Orlando Pride thrashed Sky Blue 5-0, with the Brazilian Marta and Alex Morgan both scoring twice, as Pride leapfrogged Seattle Reign into the position for the final play-off spot in the US. North Carolina Courage held on to their lead at the top with a win over Seattle, who have had the league’s top scorer, Megan Rapinoe, ruled out for five weeks after undergoing knee surgery.

Following England’s impressive Euro 2017 campaign in the Netherlands the FA has announced its intention to bid to host the 2021 European Championships. It has long been rumoured a bid for a major tournament was in the offing, with the FA the biggest spenders on women’s football in Europe. I’m not saying last week’s blog, the day before the announcement, had any sway, but this week my lottery numbers will be: 7, 9, 15, 19, 31, 34

The FA has also said it will put together a British women’s team for the 2020 Tokyo Olympics as it did in 2012 and despite initial concerns from Wales, Scotland and Northern Ireland which stalled a Brazil 2016 team.

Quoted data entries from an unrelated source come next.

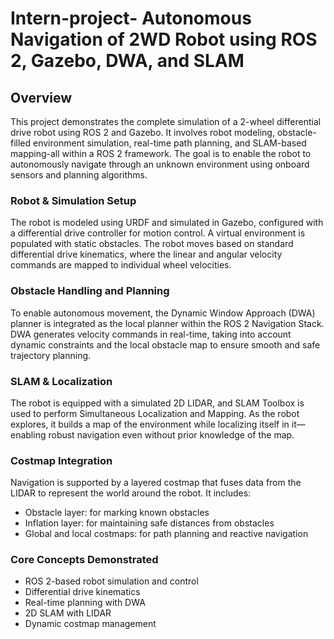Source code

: # Intern-project- Autonomous Navigation of 2WD Robot using ROS 2, Gazebo, DWA, and SLAM

## Overview

This project demonstrates the complete simulation of a 2-wheel differential drive robot using ROS 2 and Gazebo. It involves robot modeling, obstacle-filled environment simulation, real-time path planning, and SLAM-based mapping-all within a ROS 2 framework. The goal is to enable the robot to autonomously navigate through an unknown environment using onboard sensors and planning algorithms.

### Robot & Simulation Setup

The robot is modeled using URDF and simulated in Gazebo, configured with a differential drive controller for motion control. A virtual environment is populated with static obstacles. The robot moves based on standard differential drive kinematics, where the linear and angular velocity commands are mapped to individual wheel velocities.

### Obstacle Handling and Planning

To enable autonomous movement, the Dynamic Window Approach (DWA) planner is integrated as the local planner within the ROS 2 Navigation Stack. DWA generates velocity commands in real-time, taking into account dynamic constraints and the local obstacle map to ensure smooth and safe trajectory planning.

### SLAM & Localization

The robot is equipped with a simulated 2D LIDAR, and SLAM Toolbox is used to perform Simultaneous Localization and Mapping. As the robot explores, it builds a map of the environment while localizing itself in it—enabling robust navigation even without prior knowledge of the map.

### Costmap Integration

Navigation is supported by a layered costmap that fuses data from the LIDAR to represent the world around the robot. It includes:
- Obstacle layer: for marking known obstacles
- Inflation layer: for maintaining safe distances from obstacles
- Global and local costmaps: for path planning and reactive navigation

### Core Concepts Demonstrated

- ROS 2-based robot simulation and control  
- Differential drive kinematics  
- Real-time planning with DWA  
- 2D SLAM with LIDAR  
- Dynamic costmap management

An impressive 8,000 fans watched Club Leon’s 3-1 defeat by Atlas in the new Mexican women’s league, Liga MX Femenil. Pachuca top the inaugural league with three wins in three.

The midfielder Katie Zelem has left Liverpool Ladies to join the newly launched Juventus women’s team. Kosovare Asllani has moved back to Sweden with Linkopings FC after an 18-month trophy-laden spell with Manchester City.